For most Americans, habeas corpus is the cornerstone of our legal
system: the principal constitutional check on arbitrary government
power, allowing an arrested person to challenge the legality of his
detention. In a study that could not be more timely, Justin Wert
reexamines this essential individual right and shows that habeas
corpus is not necessarily the check that we've assumed. Habeas
corpus, it emerges, is as much a tool of politics as it is of law.
In this first study of habeas corpus in an American political
context, Wert shifts our collective emphasis from the judicial to
the political-toward the changes in the writ influenced by
Congress, the president, political parties, state governments,
legal academics, and even interest groups. By doing so, he reveals
how political regimes have used habeas corpus both to undo the
legacies of their predecessors and to establish and enforce their
own vision of constitutional governance.
Tracing the history of the writ from the Founding to Hamdi v.
Rumsfeld and Boumediene v. Bush, Wert illuminates crucial
developmental moments in its evolution. He demonstrates that during
the antebellum period, Reconstruction, Gilded Age, Great Society,
and the ongoing war on terrorism, habeas corpus has waxed and waned
in harmony with the interests of majoritarian politics. Along the
way, Wert identifies and explains the political context of fine
points of law that many political scientists and historians may not
be aware of-such as the exhaustion rule requiring that a federal
habeas participant must first exhaust all possible claims for
relief in state court, a maneuver by which the post-Reconstruction
Court abandoned supervision of race relations in the South.
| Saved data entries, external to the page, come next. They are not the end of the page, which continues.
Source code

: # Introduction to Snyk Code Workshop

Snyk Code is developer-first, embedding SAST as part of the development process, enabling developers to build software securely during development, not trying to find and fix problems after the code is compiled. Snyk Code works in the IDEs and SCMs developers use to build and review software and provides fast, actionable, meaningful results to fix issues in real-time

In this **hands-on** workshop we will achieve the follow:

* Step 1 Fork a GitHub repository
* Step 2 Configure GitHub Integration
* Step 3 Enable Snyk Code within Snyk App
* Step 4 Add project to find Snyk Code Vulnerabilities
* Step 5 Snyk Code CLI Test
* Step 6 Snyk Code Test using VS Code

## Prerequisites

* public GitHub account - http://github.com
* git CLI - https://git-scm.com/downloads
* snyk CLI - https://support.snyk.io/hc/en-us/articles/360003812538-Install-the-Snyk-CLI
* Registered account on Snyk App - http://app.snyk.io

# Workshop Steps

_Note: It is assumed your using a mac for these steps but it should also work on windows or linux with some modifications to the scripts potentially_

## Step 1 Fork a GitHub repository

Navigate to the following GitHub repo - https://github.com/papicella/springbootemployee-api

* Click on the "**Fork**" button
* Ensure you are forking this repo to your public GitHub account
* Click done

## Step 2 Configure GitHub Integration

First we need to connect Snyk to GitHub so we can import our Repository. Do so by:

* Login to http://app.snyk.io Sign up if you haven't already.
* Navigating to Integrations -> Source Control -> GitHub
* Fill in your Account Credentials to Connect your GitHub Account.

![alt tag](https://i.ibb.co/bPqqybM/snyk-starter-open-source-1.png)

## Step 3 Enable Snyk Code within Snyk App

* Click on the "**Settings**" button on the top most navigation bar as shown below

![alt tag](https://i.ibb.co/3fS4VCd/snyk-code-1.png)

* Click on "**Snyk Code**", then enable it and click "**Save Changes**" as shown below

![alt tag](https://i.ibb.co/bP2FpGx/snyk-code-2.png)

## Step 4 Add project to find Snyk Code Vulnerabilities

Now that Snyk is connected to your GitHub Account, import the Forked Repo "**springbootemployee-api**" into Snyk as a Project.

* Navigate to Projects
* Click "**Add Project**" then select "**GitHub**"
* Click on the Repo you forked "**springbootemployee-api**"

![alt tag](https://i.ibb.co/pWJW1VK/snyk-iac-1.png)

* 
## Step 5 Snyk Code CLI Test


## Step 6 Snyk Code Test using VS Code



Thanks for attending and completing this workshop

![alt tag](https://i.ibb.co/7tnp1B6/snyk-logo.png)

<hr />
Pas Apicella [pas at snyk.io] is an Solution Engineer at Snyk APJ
Especially in light of the new scrutiny of habeas corpus
prompted by the Guantnamo detainees, Wert's book is essential for
broadening our understanding of how law and politics continue to
intersect after 9/11. Brimming with fresh insights into
constitutional development and regime theory, it shows that the
Great Writ of Liberty may not be so great as we have
supposed--because while it has the potential to enforce conceptions
of rights that are consistent with the best ideals of American
politics, it also has the potential to enforce its worst aspects as
well.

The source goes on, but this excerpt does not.